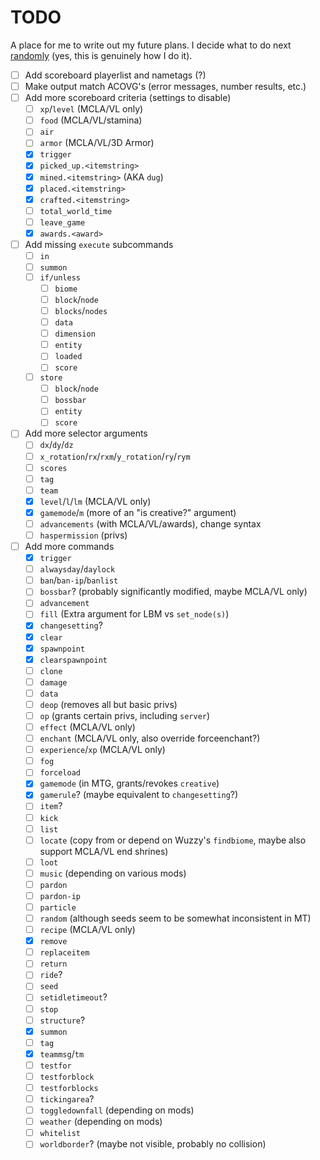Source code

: # TODO
A place for me to write out my future plans. I decide what to do next [randomly](https://wheelofnames.com/24r-ygp) (yes, this is genuinely how I do it).

- [ ] Add scoreboard playerlist and nametags (?)
- [ ] Make output match ACOVG's (error messages, number results, etc.)
- [ ] Add more scoreboard criteria (settings to disable)
  - [ ] `xp`/`level` (MCLA/VL only)
  - [ ] `food` (MCLA/VL/stamina)
  - [ ] `air`
  - [ ] `armor` (MCLA/VL/3D Armor)
  - [x] `trigger`
  - [x] `picked_up.<itemstring>`
  - [x] `mined.<itemstring>` (AKA `dug`)
  - [x] `placed.<itemstring>`
  - [x] `crafted.<itemstring>`
  - [ ] `total_world_time`
  - [ ] `leave_game`
  - [x] `awards.<award>`
- [ ] Add missing `execute` subcommands
  - [ ] `in`
  - [ ] `summon`
  - [ ] `if/unless`
    - [ ] `biome`
    - [ ] `block`/`node`
    - [ ] `blocks`/`nodes`
    - [ ] `data`
    - [ ] `dimension`
    - [ ] `entity`
    - [ ] `loaded`
    - [ ] `score`
  - [ ] `store`
    - [ ] `block`/`node`
    - [ ] `bossbar`
    - [ ] `entity`
    - [ ] `score`
- [ ] Add more selector arguments
  - [ ] `dx`/`dy`/`dz`
  - [ ] `x_rotation`/`rx`/`rxm`/`y_rotation`/`ry`/`rym`
  - [ ] `scores`
  - [ ] `tag`
  - [ ] `team`
  - [x] `level`/`l`/`lm` (MCLA/VL only)
  - [x] `gamemode`/`m` (more of an "is creative?" argument)
  - [ ] `advancements` (with MCLA/VL/awards), change syntax
  - [ ] `haspermission` (privs)
- [ ] Add more commands
  - [x] `trigger`
  - [ ] `alwaysday`/`daylock`
  - [ ] `ban`/`ban-ip`/`banlist`
  - [ ] `bossbar`? (probably significantly modified, maybe MCLA/VL only)
  - [ ] `advancement`
  - [ ] `fill` (Extra argument for LBM vs `set_node(s)`)
  - [x] `changesetting`?
  - [x] `clear`
  - [x] `spawnpoint`
  - [x] `clearspawnpoint`
  - [ ] `clone`
  - [ ] `damage`
  - [ ] `data`
  - [ ] `deop` (removes all but basic privs)
  - [ ] `op` (grants certain privs, including `server`)
  - [ ] `effect` (MCLA/VL only)
  - [ ] `enchant` (MCLA/VL only, also override forceenchant?)
  - [ ] `experience`/`xp` (MCLA/VL only)
  - [ ] `fog`
  - [ ] `forceload`
  - [x] `gamemode` (in MTG, grants/revokes `creative`)
  - [x] `gamerule`? (maybe equivalent to `changesetting`?)
  - [ ] `item`?
  - [ ] `kick`
  - [ ] `list`
  - [ ] `locate` (copy from or depend on Wuzzy's `findbiome`, maybe also support MCLA/VL end shrines)
  - [ ] `loot`
  - [ ] `music` (depending on various mods)
  - [ ] `pardon`
  - [ ] `pardon-ip`
  - [ ] `particle`
  - [ ] `random` (although seeds seem to be somewhat inconsistent in MT)
  - [ ] `recipe` (MCLA/VL only)
  - [x] `remove`
  - [ ] `replaceitem`
  - [ ] `return`
  - [ ] `ride`?
  - [ ] `seed`
  - [ ] `setidletimeout`?
  - [ ] `stop`
  - [ ] `structure`?
  - [x] `summon`
  - [ ] `tag`
  - [x] `teammsg`/`tm`
  - [ ] `testfor`
  - [ ] `testforblock`
  - [ ] `testforblocks`
  - [ ] `tickingarea`?
  - [ ] `toggledownfall` (depending on mods)
  - [ ] `weather` (depending on mods)
  - [ ] `whitelist`
  - [ ] `worldborder`? (maybe not visible, probably no collision)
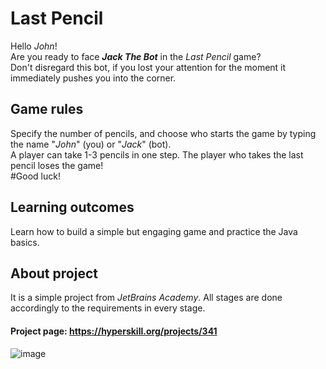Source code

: # Last Pencil

Hello *John*! <br/>
Are you ready to face ***Jack The Bot*** in the *Last Pencil* game? <br/>
Don't disregard this bot, if you lost your attention for the moment it immediately pushes you into the corner. 

## Game rules

Specify the number of pencils, and choose who starts the game by typing the name "*John*" (you) or "*Jack*" (bot). <br/>
A player can take 1-3 pencils in one step.
The player who takes the last pencil loses the game! <br/>
#Good luck!

## Learning outcomes

Learn how to build a simple but engaging game and practice the Java basics.

## About project

It is a simple project from *JetBrains Academy*.
All stages are done accordingly to the requirements in every stage.

#### Project page: https://hyperskill.org/projects/341

![image](https://github.com/Hubertoom/Last_Pencil/assets/137101859/81deafeb-f932-4a90-9e03-c9a90688f647)
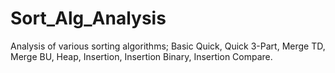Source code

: # Sort_Alg_Analysis
Analysis of various sorting algorithms; Basic Quick, Quick 3-Part, Merge TD, Merge BU, Heap, Insertion, Insertion Binary, Insertion Compare.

* [PROBLEM] Look over the listing. Pull out every line with the string "this" in it.

* [SOLUTION BELOW]
A place for me to write out my future plans. I decide what to do next [randomly](https://wheelofnames.com/24r-ygp) (yes, this is genuinely how I do it).
Don't disregard this bot, if you lost your attention for the moment it immediately pushes you into the corner. 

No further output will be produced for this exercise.